Il consiste à capter le CO2 et à le piéger durablement sous terre. Le captage du CO2 nécessite d'abord de l'isoler des autres composants rejetés dans les fumées. Plusieurs technologies sont employées à cette fin. Il faut ensuite le transporter jusqu'à un site
de stockage permanent. Là-aussi plusieurs options sont possibles. Tour d'horizon.
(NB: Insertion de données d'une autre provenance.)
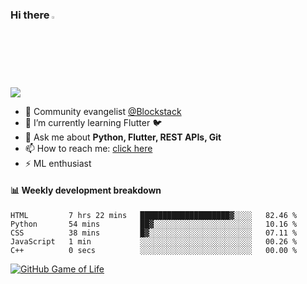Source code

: ### Hi there <img src="https://camo.githubusercontent.com/35d3d11359a49bf12aebb834cc13fd81b95eff4e/68747470733a2f2f6d656469612e67697068792e636f6d2f6d656469612f6876524a434c467a6361737252346961377a2f67697068792e676966" height="2.5%" width="2.5%">

<!--
**Aman-zishan/Aman-zishan** is a ✨ _special_ ✨ repository because its `README.md` (this file) appears on your GitHub profile.-->

![](https://github-readme-stats.vercel.app/api?username=Aman-zishan&count_private=true&theme=dark&show_icons=true)




- 🔭 Community evangelist [@Blockstack](https://www.blockstack.org/)
- 🌱 I’m currently learning Flutter :bird:
- 💬 Ask me about **Python, Flutter, REST APIs, Git**
- 📫 How to reach me: [click here](https://www.amanzishan.me)
- ⚡ ML enthusiast

#### :bar_chart: Weekly development breakdown

<!--START_SECTION:waka-->
```text
HTML         7 hrs 22 mins   ████████████████████▓░░░░   82.46 % 
Python       54 mins         ██▓░░░░░░░░░░░░░░░░░░░░░░   10.16 % 
CSS          38 mins         █▓░░░░░░░░░░░░░░░░░░░░░░░   07.11 % 
JavaScript   1 min           ░░░░░░░░░░░░░░░░░░░░░░░░░   00.26 % 
C++          0 secs          ░░░░░░░░░░░░░░░░░░░░░░░░░   00.00 % 
```
<!--END_SECTION:waka-->

[![GitHub Game of Life](https://github4life.herokuapp.com/Aman-zishan.gif?z=6)](https://github.com/Aman-zishan)

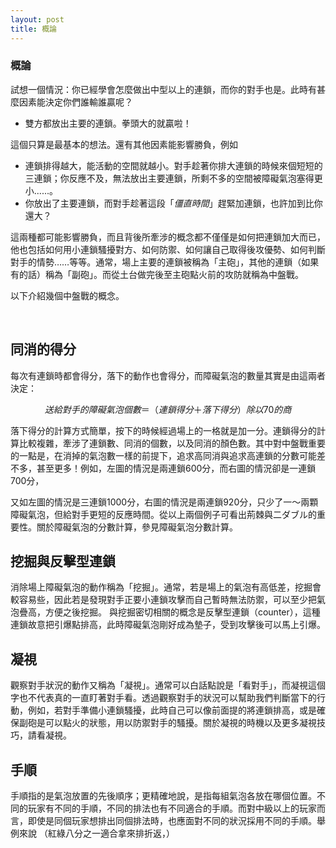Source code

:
 ```yaml
---
layout: post
title: 概論
---
```

### 概論
試想一個情況：你已經學會怎麼做出中型以上的連鎖，而你的對手也是。此時有甚麼因素能決定你們誰輸誰贏呢？

* 雙方都放出主要的連鎖。拳頭大的就贏啦！

這個只算是最基本的想法。還有其他因素能影響勝負，例如

* 連鎖排得越大，能活動的空間就越小。對手趁著你排大連鎖的時候來個短短的三連鎖；你反應不及，無法放出主要連鎖，所剩不多的空間被障礙氣泡塞得更小......。
* 你放出了主要連鎖，而對手趁著這段「_僵直時間_」趕緊加連鎖，也許加到比你還大？

這兩種都可能影響勝負，而且背後所牽涉的概念都不僅僅是如何把連鎖加大而已，他也包括如何用小連鎖騷擾對方、如何防禦、如何讓自己取得後攻優勢、如何判斷對手的情勢……等等。通常，場上主要的連鎖被稱為「主砲」，其他的連鎖（如果有的話）稱為「副砲」。而從土台做完後至主砲點火前的攻防就稱為中盤戰。

以下介紹幾個中盤戰的概念。

<html>
<head>
    <meta charset="UTF-8">
    <link rel="stylesheet" media="all" href="normalize.css">
    <link rel="stylesheet" media="all" href="core.css">
    <link rel="stylesheet" media="all" href="style.css">
    <script type="text/javascript" src="http://cdn.mathjax.org/mathjax/latest/MathJax.js?config=TeX-AMS-MML_HTMLorMML"></script>
</head>
<body data-document>&nbsp;</body>
</html>

## 同消的得分
每次有連鎖時都會得分，落下的動作也會得分，而障礙氣泡的數量其實是由這兩者決定：

$$ 送給對手的障礙氣泡個數＝（連鎖得分＋落下得分）除以70的商 $$



落下得分的計算方式簡單，按下的時候經過場上的一格就是加一分。連鎖得分的計算比較複雜，牽涉了連鎖數、同消的個數，以及同消的顏色數。其中對中盤戰重要的一點是，在消掉的氣泡數一樣的前提下，追求高同消與追求高連鎖的分數可能差不多，甚至更多！例如，左圖的情況是兩連鎖600分，而右圖的情況卻是一連鎖700分，

又如左圖的情況是三連鎖1000分，右圖的情況是兩連鎖920分，只少了一～兩顆障礙氣泡，但給對手更短的反應時間。從以上兩個例子可看出荊棘與二ダブル的重要性。關於障礙氣泡的分數計算，參見障礙氣泡分數計算。
    

## 挖掘與反擊型連鎖

消除場上障礙氣泡的動作稱為「挖掘」。通常，若是場上的氣泡有高低差，挖掘會較容易些，因此若是發現對手正要小連鎖攻擊而自己暫時無法防禦，可以至少把氣泡疊高，方便之後挖掘。
與挖掘密切相關的概念是反擊型連鎖（counter），這種連鎖故意把引爆點排高，此時障礙氣泡剛好成為墊子，受到攻擊後可以馬上引爆。

## 凝視

觀察對手狀況的動作又稱為「凝視」。通常可以白話點說是「看對手」，而凝視這個字也不代表真的一直盯著對手看。透過觀察對手的狀況可以幫助我們判斷當下的行動，例如，若對手準備小連鎖騷擾，此時自己可以像前面提的將連鎖排高，或是確保副砲是可以點火的狀態，用以防禦對手的騷擾。關於凝視的時機以及更多凝視技巧，請看凝視。

## 手順

手順指的是氣泡放置的先後順序；更精確地說，是指每組氣泡各放在哪個位置。不同的玩家有不同的手順，不同的排法也有不同適合的手順。而對中級以上的玩家而言，即使是同個玩家想排出同個排法時，也應面對不同的狀況採用不同的手順。舉例來說
（紅綠八分之一適合拿來排折返，）
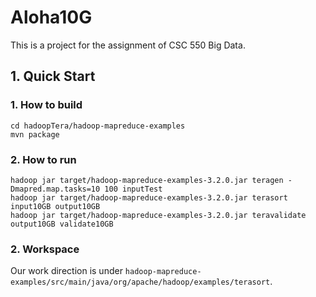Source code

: # Aloha10G
This is a project for the assignment of CSC 550 Big Data. 

## 1. Quick Start
### 1. How to build
```
cd hadoopTera/hadoop-mapreduce-examples 
mvn package
```
### 2. How to run
```
hadoop jar target/hadoop-mapreduce-examples-3.2.0.jar teragen -Dmapred.map.tasks=10 100 inputTest
hadoop jar target/hadoop-mapreduce-examples-3.2.0.jar terasort input10GB output10GB
hadoop jar target/hadoop-mapreduce-examples-3.2.0.jar teravalidate output10GB validate10GB
```
### 2. Workspace 
Our work direction is under `hadoop-mapreduce-examples/src/main/java/org/apache/hadoop/examples/terasort`.


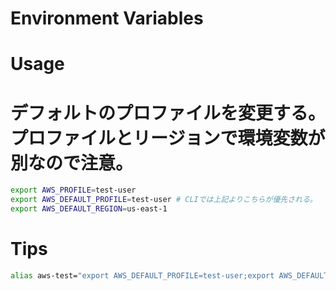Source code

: # Environment Variables

# Usage
# デフォルトのプロファイルを変更する。プロファイルとリージョンで環境変数が別なので注意。
```bash
export AWS_PROFILE=test-user
export AWS_DEFAULT_PROFILE=test-user # CLIでは上記よりこちらが優先される。
export AWS_DEFAULT_REGION=us-east-1
```

# Tips
```bash
alias aws-test="export AWS_DEFAULT_PROFILE=test-user;export AWS_DEFAULT_REGION=us-east-1;echo -e '切り替え完了！\nAWS_DEFAULT_PROFILE=test-user\nAWS_DEFAULT_REGION=us-east-1'"
```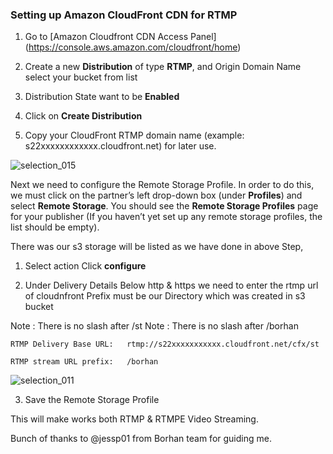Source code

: ### Setting up Amazon CloudFront CDN for RTMP

1. Go to [Amazon Cloudfront CDN Access Panel] (https://console.aws.amazon.com/cloudfront/home)

2. Create a new **Distribution** of type **RTMP**, and Origin Domain Name select your bucket from list

3. Distribution State want to be **Enabled**

4. Click on **Create Distribution**

5. Copy your CloudFront RTMP domain name (example: s22xxxxxxxxxxxx.cloudfront.net) for later use.

![selection_015](https://raw.githubusercontent.com/blackyboy/Centos-Linux-Stuffs/master/setup-images/setting_up_amazon_cloudfront_cdn_for_rtmp.png)


Next we need to configure the Remote Storage Profile. In order to do this, we must click on the partner’s left drop-down box (under **Profiles**) and select **Remote Storage**. You should see the **Remote Storage Profiles** page for your publisher (If you haven’t yet set up any remote storage profiles, the list should be empty).

There was our s3 storage will be listed as we have done in above Step, 

1. Select action Click **configure** 

2. Under Delivery Details Below http & https we need to enter the rtmp url of cloudnfront
Prefix must be our Directory which was created in s3 bucket

Note : There is no slash after /st
Note : There is no slash after /borhan

```
RTMP Delivery Base URL:   rtmp://s22xxxxxxxxxxx.cloudfront.net/cfx/st

RTMP stream URL prefix:   /borhan
```

![selection_011](https://raw.githubusercontent.com/blackyboy/Centos-Linux-Stuffs/master/setup-images/setting_up_amazon_cloudfront_cdn_for_rtmp_1.png)


3. Save the Remote Storage Profile

This will make works both RTMP & RTMPE Video Streaming.

Bunch of thanks to @jessp01 from Borhan team for guiding me.
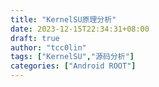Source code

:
 ```yaml
---
title: "KernelSU原理分析"
date: 2023-12-15T22:34:31+08:00
draft: true
author: "tcc0lin"
tags: ["KernelSU","源码分析"]
categories: ["Android ROOT"]
---
```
Le captage ou comment isoler le CO2
Les fumées des grosses installations industrielles, comme les raffineries ou les centrales électriques, ne sont malheureusement pas composées uniquement de dioxyde de carbone qu’il suffirait d’emprisonner dans un bocal.
Le captage du CO2 est complexe et particulièrement coûteux puisqu’il faut pouvoir le séparer des autres éléments constitutifs des fumées, comme la vapeur d’eau ou l’azote. Le GIEC estime d’ailleurs que cette étape compte pour les 2/3 du coût global du captage-stockage.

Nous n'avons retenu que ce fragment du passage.